** WHAT TO PRODUCE **
Copy out all of the material. Every line must match the original.
————————
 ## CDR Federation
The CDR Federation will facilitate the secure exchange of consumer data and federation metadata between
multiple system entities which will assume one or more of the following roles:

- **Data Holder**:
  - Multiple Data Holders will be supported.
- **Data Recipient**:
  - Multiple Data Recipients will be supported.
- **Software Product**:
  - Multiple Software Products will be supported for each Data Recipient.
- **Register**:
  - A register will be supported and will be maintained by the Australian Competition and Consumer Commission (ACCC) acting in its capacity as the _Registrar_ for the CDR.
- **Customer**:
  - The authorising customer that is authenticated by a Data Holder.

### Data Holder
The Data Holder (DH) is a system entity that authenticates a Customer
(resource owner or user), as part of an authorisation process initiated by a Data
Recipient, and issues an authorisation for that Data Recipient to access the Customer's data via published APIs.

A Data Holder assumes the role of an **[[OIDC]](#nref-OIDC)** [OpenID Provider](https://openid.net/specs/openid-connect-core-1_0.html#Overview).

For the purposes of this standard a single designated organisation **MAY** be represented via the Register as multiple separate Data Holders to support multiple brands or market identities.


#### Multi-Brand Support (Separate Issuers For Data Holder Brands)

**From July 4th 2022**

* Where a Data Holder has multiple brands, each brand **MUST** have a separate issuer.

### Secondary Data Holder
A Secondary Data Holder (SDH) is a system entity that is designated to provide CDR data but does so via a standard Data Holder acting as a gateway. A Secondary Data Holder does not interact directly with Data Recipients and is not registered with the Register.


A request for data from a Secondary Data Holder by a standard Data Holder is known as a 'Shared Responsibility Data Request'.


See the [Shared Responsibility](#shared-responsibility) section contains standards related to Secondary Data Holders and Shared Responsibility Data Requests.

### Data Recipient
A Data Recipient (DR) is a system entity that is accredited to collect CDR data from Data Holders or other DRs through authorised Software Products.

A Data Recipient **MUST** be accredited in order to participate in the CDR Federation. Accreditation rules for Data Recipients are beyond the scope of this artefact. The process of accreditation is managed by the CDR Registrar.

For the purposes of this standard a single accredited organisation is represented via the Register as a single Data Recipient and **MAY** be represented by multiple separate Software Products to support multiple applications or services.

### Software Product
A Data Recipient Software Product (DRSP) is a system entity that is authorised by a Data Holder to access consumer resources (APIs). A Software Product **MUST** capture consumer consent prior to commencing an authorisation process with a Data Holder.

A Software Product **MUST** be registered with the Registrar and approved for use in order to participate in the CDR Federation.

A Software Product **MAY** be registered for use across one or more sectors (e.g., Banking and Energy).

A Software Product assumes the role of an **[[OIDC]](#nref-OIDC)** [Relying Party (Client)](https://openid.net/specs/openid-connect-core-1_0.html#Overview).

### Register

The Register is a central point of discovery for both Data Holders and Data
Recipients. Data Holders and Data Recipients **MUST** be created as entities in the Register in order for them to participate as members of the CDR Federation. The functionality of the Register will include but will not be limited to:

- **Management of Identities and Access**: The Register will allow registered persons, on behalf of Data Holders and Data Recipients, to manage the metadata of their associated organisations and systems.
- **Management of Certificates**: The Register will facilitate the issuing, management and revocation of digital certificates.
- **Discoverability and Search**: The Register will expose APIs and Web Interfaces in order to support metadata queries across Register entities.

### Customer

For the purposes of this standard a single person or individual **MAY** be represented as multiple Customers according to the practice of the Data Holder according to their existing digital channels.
————————
** RESPONSE FOR THIS EXERCISE **
 ## CDR Federation
The CDR Federation will facilitate the secure exchange of consumer data and federation metadata between
multiple system entities which will assume one or more of the following roles:

- **Data Holder**:
  - Multiple Data Holders will be supported.
- **Data Recipient**:
  - Multiple Data Recipients will be supported.
- **Software Product**:
  - Multiple Software Products will be supported for each Data Recipient.
- **Register**:
  - A register will be supported and will be maintained by the Australian Competition and Consumer Commission (ACCC) acting in its capacity as the _Registrar_ for the CDR.
- **Customer**:
  - The authorising customer that is authenticated by a Data Holder.

### Data Holder
The Data Holder (DH) is a system entity that authenticates a Customer
(resource owner or user), as part of an authorisation process initiated by a Data
Recipient, and issues an authorisation for that Data Recipient to access the Customer's data via published APIs.

A Data Holder assumes the role of an **[[OIDC]](#nref-OIDC)** [OpenID Provider](https://openid.net/specs/openid-connect-core-1_0.html#Overview).

For the purposes of this standard a single designated organisation **MAY** be represented via the Register as multiple separate Data Holders to support multiple brands or market identities.


#### Multi-Brand Support (Separate Issuers For Data Holder Brands)

**From July 4th 2022**

* Where a Data Holder has multiple brands, each brand **MUST** have a separate issuer.

### Secondary Data Holder
A Secondary Data Holder (SDH) is a system entity that is designated to provide CDR data but does so via a standard Data Holder acting as a gateway. A Secondary Data Holder does not interact directly with Data Recipients and is not registered with the Register.


A request for data from a Secondary Data Holder by a standard Data Holder is known as a 'Shared Responsibility Data Request'.


See the [Shared Responsibility](#shared-responsibility) section contains standards related to Secondary Data Holders and Shared Responsibility Data Requests.

### Data Recipient
A Data Recipient (DR) is a system entity that is accredited to collect CDR data from Data Holders or other DRs through authorised Software Products.

A Data Recipient **MUST** be accredited in order to participate in the CDR Federation. Accreditation rules for Data Recipients are beyond the scope of this artefact. The process of accreditation is managed by the CDR Registrar.

For the purposes of this standard a single accredited organisation is represented via the Register as a single Data Recipient and **MAY** be represented by multiple separate Software Products to support multiple applications or services.

### Software Product
A Data Recipient Software Product (DRSP) is a system entity that is authorised by a Data Holder to access consumer resources (APIs). A Software Product **MUST** capture consumer consent prior to commencing an authorisation process with a Data Holder.

A Software Product **MUST** be registered with the Registrar and approved for use in order to participate in the CDR Federation.

A Software Product **MAY** be registered for use across one or more sectors (e.g., Banking and Energy).

A Software Product assumes the role of an **[[OIDC]](#nref-OIDC)** [Relying Party (Client)](https://openid.net/specs/openid-connect-core-1_0.html#Overview).

### Register

The Register is a central point of discovery for both Data Holders and Data
Recipients. Data Holders and Data Recipients **MUST** be created as entities in the Register in order for them to participate as members of the CDR Federation. The functionality of the Register will include but will not be limited to:

- **Management of Identities and Access**: The Register will allow registered persons, on behalf of Data Holders and Data Recipients, to manage the metadata of their associated organisations and systems.
- **Management of Certificates**: The Register will facilitate the issuing, management and revocation of digital certificates.
- **Discoverability and Search**: The Register will expose APIs and Web Interfaces in order to support metadata queries across Register entities.

### Customer

For the purposes of this standard a single person or individual **MAY** be represented as multiple Customers according to the practice of the Data Holder according to their existing digital channels.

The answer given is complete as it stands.